I showed her my vague look. It comes naturally.
"You know the section called the Cotswolds?" she asked.
"The Catskills, I know…"
"In Oxfordshire, wonderful hilly sheep country. I grew up there near Chipping Camden. I was still a student when someone began killing farm girls. One near Bourton-on-the-Water, one just outside Upper Slaughter."
"Upper Slaughter," Charlie muttered.
"Each of the girls had been strangled. Like so many of them nowadays, each had been sexually active at age fifteen or so, highly active, and their several boyfriends were initially suspected."
"Any of the boyfriends know both the girls?" Charlie asked, still trying to earn his detective's shield.
"No. And no strangers were implicated, either. The crimes were never solved, and…well, it just got me started."

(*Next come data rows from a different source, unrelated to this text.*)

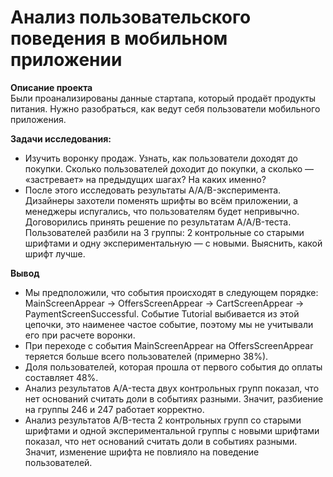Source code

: # Анализ пользовательского поведения в мобильном приложении

**Описание проекта**  
Были проанализированы данные стартапа, который продаёт продукты питания. Нужно разобраться, как ведут себя пользователи мобильного приложения.  

**Задачи исследования:**  
- Изучить воронку продаж. Узнать, как пользователи доходят до покупки. Сколько пользователей доходит до покупки, а сколько — «застревает» на предыдущих шагах? На каких именно?  
- После этого исследовать результаты A/A/B-эксперимента. Дизайнеры захотели поменять шрифты во всём приложении, а менеджеры испугались, что пользователям будет непривычно. Договорились принять решение по результатам A/A/B-теста. Пользователей разбили на 3 группы: 2 контрольные со старыми шрифтами и одну экспериментальную — с новыми. Выяснить, какой шрифт лучше.  

**Вывод**  
- Мы предположили, что события происходят в следующем порядке: MainScreenAppear → OffersScreenAppear → CartScreenAppear → PaymentScreenSuccessful. Событие Tutorial выбивается из этой цепочки, это наименее частое событие, поэтому мы не учитывали его при расчете воронки.
- При переходе с события MainScreenAppear на OffersScreenAppear теряется больше всего пользователей (примерно 38%).
- Доля пользователей, которая прошла от первого события до оплаты составляет 48%.
- Анализ результатов A/A-теста двух контрольных групп показал, что нет оснований считать доли в событиях разными. Значит, разбиение на группы 246 и 247 работает корректно.
- Анализ результатов A/B-теста 2 контрольных групп со старыми шрифтами и одной экспериментальной группы с новыми шрифтами показал, что нет оснований считать доли в событиях разными. Значит, изменение шрифта не повлияло на поведение пользователей.
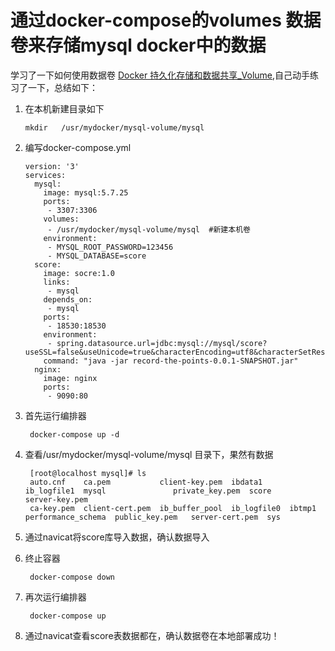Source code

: # 通过docker-compose的volumes 数据卷来存储mysql docker中的数据

学习了一下如何使用数据卷 [Docker 持久化存储和数据共享_Volume](https://my.oschina.net/665544/blog/1933032),自己动手练习了一下，总结如下：

1.  在本机新建目录如下
	
		mkdir 	/usr/mydocker/mysql-volume/mysql
	

2.  编写docker-compose.yml

		version: '3'
		services:
		  mysql:
		    image: mysql:5.7.25
		    ports:
		     - 3307:3306
		    volumes:
		     - /usr/mydocker/mysql-volume/mysql  #新建本机卷
		    environment:
		     - MYSQL_ROOT_PASSWORD=123456
		     - MYSQL_DATABASE=score
		  score:
		    image: socre:1.0
		    links:
		     - mysql
		    depends_on:
		     - mysql
		    ports:
		     - 18530:18530
		    environment:
		     - spring.datasource.url=jdbc:mysql://mysql/score?useSSL=false&useUnicode=true&characterEncoding=utf8&characterSetResults=utf8&autoReconnect=true&failOverReadOnly=false
		    command: "java -jar record-the-points-0.0.1-SNAPSHOT.jar"
		  nginx:
		    image: nginx
		    ports:
		     - 9090:80
		     
		     
3. 首先运行编排器

		docker-compose up -d
		
4. 查看/usr/mydocker/mysql-volume/mysql 目录下，果然有数据

		[root@localhost mysql]# ls
		auto.cnf    ca.pem           client-key.pem  ibdata1      ib_logfile1  mysql               private_key.pem  score            server-key.pem
		ca-key.pem  client-cert.pem  ib_buffer_pool  ib_logfile0  ibtmp1       performance_schema  public_key.pem   server-cert.pem  sys
		
5. 通过navicat将score库导入数据，确认数据导入
6. 终止容器
	
		docker-compose down
		
7. 再次运行编排器
		
		docker-compose up
		
8. 通过navicat查看score表数据都在，确认数据卷在本地部署成功！
		
		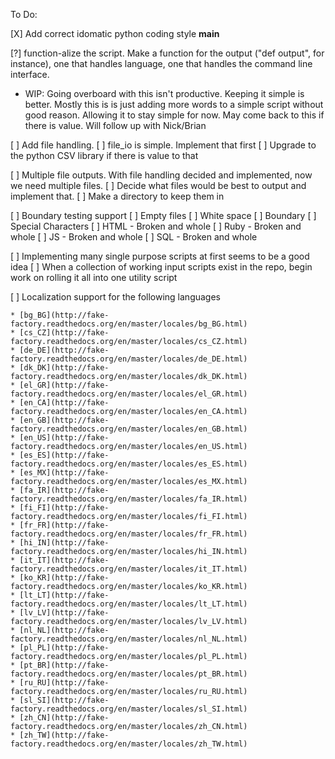 To Do:

[X]    Add correct idomatic python coding style __main__

[?]    function-alize the script. Make a function for the output ("def
output", for instance), one that handles language, one that handles the command line
interface.
  - WIP: Going overboard with this isn't productive. Keeping it simple
    is better. Mostly this is is just adding more words to a simple
script without good reason. Allowing it to stay simple for now. May come
back to this if there is value. Will follow up with Nick/Brian

[ ] Add file handling.
  [ ] file_io is simple. Implement that first
  [ ] Upgrade to the python CSV library if there is value to that


[ ] Multiple file outputs. With file handling decided and implemented,
now we need multiple files.
  [ ] Decide what files would be best to output and implement that.
  [ ] Make a directory to keep them in

[ ] Boundary testing support
  [ ] Empty files
  [ ] White space
  [ ] Boundary
  [ ] Special Characters
    [ ] HTML - Broken and whole
    [ ] Ruby - Broken and whole
    [ ] JS - Broken and whole
    [ ] SQL - Broken and whole

[ ] Implementing many single purpose scripts at first seems to be a good
idea
  [ ] When a collection of working input scripts exist in the repo,
begin work on rolling it all into one utility script


[ ]    Localization support for the following languages

    * [bg_BG](http://fake-factory.readthedocs.org/en/master/locales/bg_BG.html)
    * [cs_CZ](http://fake-factory.readthedocs.org/en/master/locales/cs_CZ.html)
    * [de_DE](http://fake-factory.readthedocs.org/en/master/locales/de_DE.html)
    * [dk_DK](http://fake-factory.readthedocs.org/en/master/locales/dk_DK.html)
    * [el_GR](http://fake-factory.readthedocs.org/en/master/locales/el_GR.html)
    * [en_CA](http://fake-factory.readthedocs.org/en/master/locales/en_CA.html)
    * [en_GB](http://fake-factory.readthedocs.org/en/master/locales/en_GB.html)
    * [en_US](http://fake-factory.readthedocs.org/en/master/locales/en_US.html)
    * [es_ES](http://fake-factory.readthedocs.org/en/master/locales/es_ES.html)
    * [es_MX](http://fake-factory.readthedocs.org/en/master/locales/es_MX.html)
    * [fa_IR](http://fake-factory.readthedocs.org/en/master/locales/fa_IR.html)
    * [fi_FI](http://fake-factory.readthedocs.org/en/master/locales/fi_FI.html)
    * [fr_FR](http://fake-factory.readthedocs.org/en/master/locales/fr_FR.html)
    * [hi_IN](http://fake-factory.readthedocs.org/en/master/locales/hi_IN.html)
    * [it_IT](http://fake-factory.readthedocs.org/en/master/locales/it_IT.html)
    * [ko_KR](http://fake-factory.readthedocs.org/en/master/locales/ko_KR.html)
    * [lt_LT](http://fake-factory.readthedocs.org/en/master/locales/lt_LT.html)
    * [lv_LV](http://fake-factory.readthedocs.org/en/master/locales/lv_LV.html)
    * [nl_NL](http://fake-factory.readthedocs.org/en/master/locales/nl_NL.html)
    * [pl_PL](http://fake-factory.readthedocs.org/en/master/locales/pl_PL.html)
    * [pt_BR](http://fake-factory.readthedocs.org/en/master/locales/pt_BR.html)
    * [ru_RU](http://fake-factory.readthedocs.org/en/master/locales/ru_RU.html)
    * [sl_SI](http://fake-factory.readthedocs.org/en/master/locales/sl_SI.html)
    * [zh_CN](http://fake-factory.readthedocs.org/en/master/locales/zh_CN.html)
    * [zh_TW](http://fake-factory.readthedocs.org/en/master/locales/zh_TW.html)
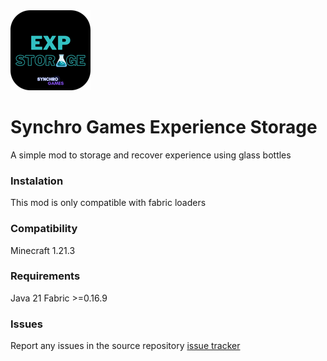 <img src="src/main/resources/assets/sg_exp_storage/sg_exp_storage_icon.png" width="128">

# Synchro Games Experience Storage

A simple mod to storage and recover experience using glass bottles

### Instalation

This mod is only compatible with fabric loaders

### Compatibility

Minecraft 1.21.3

### Requirements

Java 21
Fabric >=0.16.9

### Issues

Report any issues in the source repository [issue tracker](https://github.com/ArielM24/sg_exp_storage/issues)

I thought about pretty Miss Maxson scouring the sylvan English countryside for clues of murder. The thought didn't last. The waiter brought my beer, and I ordered yellowtail snapper broiled, some fried sweet plantains, and black beans with rice. The pathologist and the psychiatrist were still carrying on, regaling each other with tales of death and derangement.
"Dr. Riggs, I still can't believe you've retired. I've so enjoyed your articles."
Charlie beamed. "Oh, I continue my research. Vita non est vivere sed valere vita est. 'Life is more than merely staying alive.'"
She reached out and put a hand on his shoulder. "For you, no taedium vitae. "
They both laughed, and I managed a weak smile. Maybe when I'm pushing sixty-five, women will fall all over me, too. They kept trading war stories and Latin phrases, and I kept popping the porcelain stoppers on sixteen-ounce Grolsches. I was on my third bottle, letting a soft buzz take the edge off, when I decided to break into the party. Having just been whacked by a jury, scolded by a client, and ignored by a beautiful woman from another continent, I figured there was very little to lose.